§ **Source information**:
================================
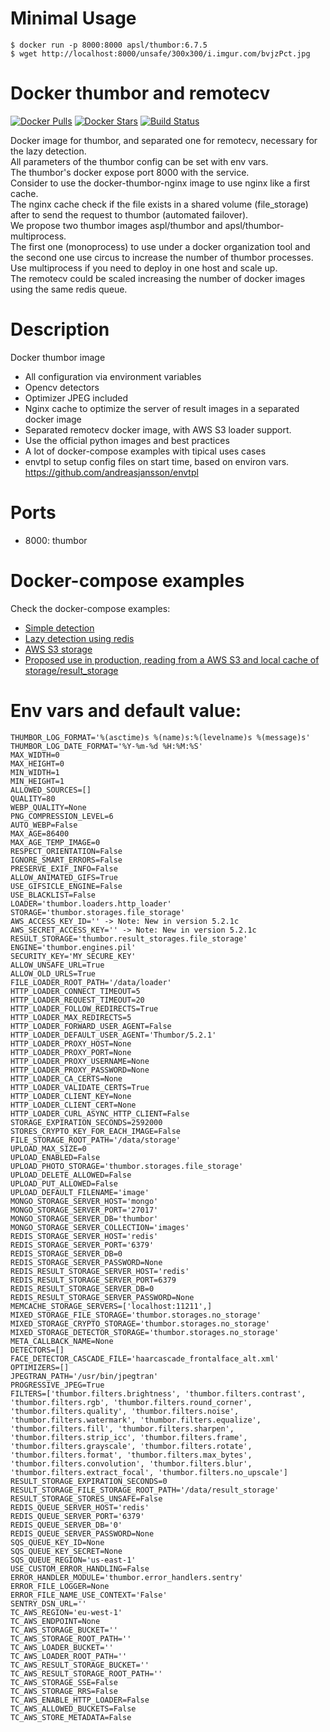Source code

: Minimal Usage
================
```
$ docker run -p 8000:8000 apsl/thumbor:6.7.5
$ wget http://localhost:8000/unsafe/300x300/i.imgur.com/bvjzPct.jpg
```

Docker thumbor and remotecv
========================

[![Docker Pulls](https://img.shields.io/docker/pulls/apsl/thumbor.svg)](https://hub.docker.com/r/apsl/thumbor/)
[![Docker Stars](https://img.shields.io/docker/stars/apsl/thumbor.svg)](https://hub.docker.com/r/apsl/thumbor/)
[![Build Status](https://travis-ci.org/APSL/docker-thumbor.svg?branch=master)](https://travis-ci.org/APSL/docker-thumbor)

Docker image for thumbor, and separated one for remotecv, necessary for the lazy detection.  
All parameters of the thumbor config can be set with env vars.  
The thumbor's docker expose port 8000 with the service.  
Consider to use the docker-thumbor-nginx image to use nginx like a first cache.  
The nginx cache check if the file exists in a shared volume (file_storage) after to send the request to thumbor (automated failover).  
We propose two thumbor images aspl/thumbor and apsl/thumbor-multiprocess.  
The first one (monoprocess) to use under a docker organization tool and the second one use circus to increase the number of thumbor processes. Use multiprocess if you need to deploy in one host and scale up.  
The remotecv could be scaled increasing the number of docker images using the same redis queue.

Description
===========

Docker thumbor image

* All configuration via environment variables
* Opencv detectors
* Optimizer JPEG included
* Nginx cache to optimize the server of result images in a separated docker image
* Separated remotecv docker image, with AWS S3 loader support.
* Use the official python images and best practices
* A lot of docker-compose examples with tipical uses cases
* envtpl to setup config files on start time, based on environ vars. https://github.com/andreasjansson/envtpl

Ports
=====

* 8000: thumbor

Docker-compose examples
=======================

Check the docker-compose examples:

* [Simple detection](https://github.com/APSL/docker-thumbor/blob/master/configuration_examples/docker-compose/detector.yml)
* [Lazy detection using redis](https://github.com/APSL/docker-thumbor/blob/master/configuration_examples/docker-compose/lazy-detector.yml)
* [AWS S3 storage](https://github.com/APSL/docker-thumbor/blob/master/configuration_examples/docker-compose/aws-s3-storage.yml)
* [Proposed use in production, reading from a AWS S3 and local cache of storage/result_storage](https://github.com/APSL/docker-thumbor/blob/master/configuration_examples/docker-compose/production.yml)


Env vars and default value:
=========
    THUMBOR_LOG_FORMAT='%(asctime)s %(name)s:%(levelname)s %(message)s'
    THUMBOR_LOG_DATE_FORMAT='%Y-%m-%d %H:%M:%S'
    MAX_WIDTH=0
    MAX_HEIGHT=0
    MIN_WIDTH=1
    MIN_HEIGHT=1
    ALLOWED_SOURCES=[]
    QUALITY=80
    WEBP_QUALITY=None
    PNG_COMPRESSION_LEVEL=6
    AUTO_WEBP=False
    MAX_AGE=86400
    MAX_AGE_TEMP_IMAGE=0
    RESPECT_ORIENTATION=False
    IGNORE_SMART_ERRORS=False
    PRESERVE_EXIF_INFO=False
    ALLOW_ANIMATED_GIFS=True
    USE_GIFSICLE_ENGINE=False
    USE_BLACKLIST=False
    LOADER='thumbor.loaders.http_loader'
    STORAGE='thumbor.storages.file_storage'
    AWS_ACCESS_KEY_ID='' -> Note: New in version 5.2.1c
    AWS_SECRET_ACCESS_KEY='' -> Note: New in version 5.2.1c
    RESULT_STORAGE='thumbor.result_storages.file_storage'
    ENGINE='thumbor.engines.pil'
    SECURITY_KEY='MY_SECURE_KEY'
    ALLOW_UNSAFE_URL=True
    ALLOW_OLD_URLS=True
    FILE_LOADER_ROOT_PATH='/data/loader'
    HTTP_LOADER_CONNECT_TIMEOUT=5
    HTTP_LOADER_REQUEST_TIMEOUT=20
    HTTP_LOADER_FOLLOW_REDIRECTS=True
    HTTP_LOADER_MAX_REDIRECTS=5
    HTTP_LOADER_FORWARD_USER_AGENT=False
    HTTP_LOADER_DEFAULT_USER_AGENT='Thumbor/5.2.1'
    HTTP_LOADER_PROXY_HOST=None
    HTTP_LOADER_PROXY_PORT=None
    HTTP_LOADER_PROXY_USERNAME=None
    HTTP_LOADER_PROXY_PASSWORD=None
    HTTP_LOADER_CA_CERTS=None
    HTTP_LOADER_VALIDATE_CERTS=True
    HTTP_LOADER_CLIENT_KEY=None
    HTTP_LOADER_CLIENT_CERT=None
    HTTP_LOADER_CURL_ASYNC_HTTP_CLIENT=False
    STORAGE_EXPIRATION_SECONDS=2592000
    STORES_CRYPTO_KEY_FOR_EACH_IMAGE=False
    FILE_STORAGE_ROOT_PATH='/data/storage'
    UPLOAD_MAX_SIZE=0
    UPLOAD_ENABLED=False
    UPLOAD_PHOTO_STORAGE='thumbor.storages.file_storage'
    UPLOAD_DELETE_ALLOWED=False
    UPLOAD_PUT_ALLOWED=False
    UPLOAD_DEFAULT_FILENAME='image'
    MONGO_STORAGE_SERVER_HOST='mongo'
    MONGO_STORAGE_SERVER_PORT='27017'
    MONGO_STORAGE_SERVER_DB='thumbor'
    MONGO_STORAGE_SERVER_COLLECTION='images'
    REDIS_STORAGE_SERVER_HOST='redis'
    REDIS_STORAGE_SERVER_PORT='6379'
    REDIS_STORAGE_SERVER_DB=0
    REDIS_STORAGE_SERVER_PASSWORD=None
	REDIS_RESULT_STORAGE_SERVER_HOST='redis'
	REDIS_RESULT_STORAGE_SERVER_PORT=6379
	REDIS_RESULT_STORAGE_SERVER_DB=0
	REDIS_RESULT_STORAGE_SERVER_PASSWORD=None
    MEMCACHE_STORAGE_SERVERS=['localhost:11211',]
    MIXED_STORAGE_FILE_STORAGE='thumbor.storages.no_storage'
    MIXED_STORAGE_CRYPTO_STORAGE='thumbor.storages.no_storage'
    MIXED_STORAGE_DETECTOR_STORAGE='thumbor.storages.no_storage'
    META_CALLBACK_NAME=None
    DETECTORS=[]
    FACE_DETECTOR_CASCADE_FILE='haarcascade_frontalface_alt.xml'
    OPTIMIZERS=[]
    JPEGTRAN_PATH='/usr/bin/jpegtran'
    PROGRESSIVE_JPEG=True
    FILTERS=['thumbor.filters.brightness', 'thumbor.filters.contrast', 'thumbor.filters.rgb', 'thumbor.filters.round_corner', 'thumbor.filters.quality', 'thumbor.filters.noise', 'thumbor.filters.watermark', 'thumbor.filters.equalize', 'thumbor.filters.fill', 'thumbor.filters.sharpen', 'thumbor.filters.strip_icc', 'thumbor.filters.frame', 'thumbor.filters.grayscale', 'thumbor.filters.rotate', 'thumbor.filters.format', 'thumbor.filters.max_bytes', 'thumbor.filters.convolution', 'thumbor.filters.blur', 'thumbor.filters.extract_focal', 'thumbor.filters.no_upscale']
    RESULT_STORAGE_EXPIRATION_SECONDS=0
    RESULT_STORAGE_FILE_STORAGE_ROOT_PATH='/data/result_storage'
    RESULT_STORAGE_STORES_UNSAFE=False
    REDIS_QUEUE_SERVER_HOST='redis'
    REDIS_QUEUE_SERVER_PORT='6379'
    REDIS_QUEUE_SERVER_DB='0'
    REDIS_QUEUE_SERVER_PASSWORD=None
    SQS_QUEUE_KEY_ID=None
    SQS_QUEUE_KEY_SECRET=None
    SQS_QUEUE_REGION='us-east-1'
    USE_CUSTOM_ERROR_HANDLING=False
    ERROR_HANDLER_MODULE='thumbor.error_handlers.sentry'
    ERROR_FILE_LOGGER=None
    ERROR_FILE_NAME_USE_CONTEXT='False'
    SENTRY_DSN_URL=''
    TC_AWS_REGION='eu-west-1'
    TC_AWS_ENDPOINT=None
    TC_AWS_STORAGE_BUCKET=''
    TC_AWS_STORAGE_ROOT_PATH=''
    TC_AWS_LOADER_BUCKET=''
    TC_AWS_LOADER_ROOT_PATH=''
    TC_AWS_RESULT_STORAGE_BUCKET=''
    TC_AWS_RESULT_STORAGE_ROOT_PATH=''
    TC_AWS_STORAGE_SSE=False
    TC_AWS_STORAGE_RRS=False
    TC_AWS_ENABLE_HTTP_LOADER=False
    TC_AWS_ALLOWED_BUCKETS=False
    TC_AWS_STORE_METADATA=False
================================
Begin with the line that has "HTTP_LOADER_FORWARD_USER_AGENT=False" in the listing above and end after the line that has "STORAGE_EXPIRATION_SECONDS=2592000"; output those lines exactly.

§ **The answer**:
    HTTP_LOADER_FORWARD_USER_AGENT=False
    HTTP_LOADER_DEFAULT_USER_AGENT='Thumbor/5.2.1'
    HTTP_LOADER_PROXY_HOST=None
    HTTP_LOADER_PROXY_PORT=None
    HTTP_LOADER_PROXY_USERNAME=None
    HTTP_LOADER_PROXY_PASSWORD=None
    HTTP_LOADER_CA_CERTS=None
    HTTP_LOADER_VALIDATE_CERTS=True
    HTTP_LOADER_CLIENT_KEY=None
    HTTP_LOADER_CLIENT_CERT=None
    HTTP_LOADER_CURL_ASYNC_HTTP_CLIENT=False
    STORAGE_EXPIRATION_SECONDS=2592000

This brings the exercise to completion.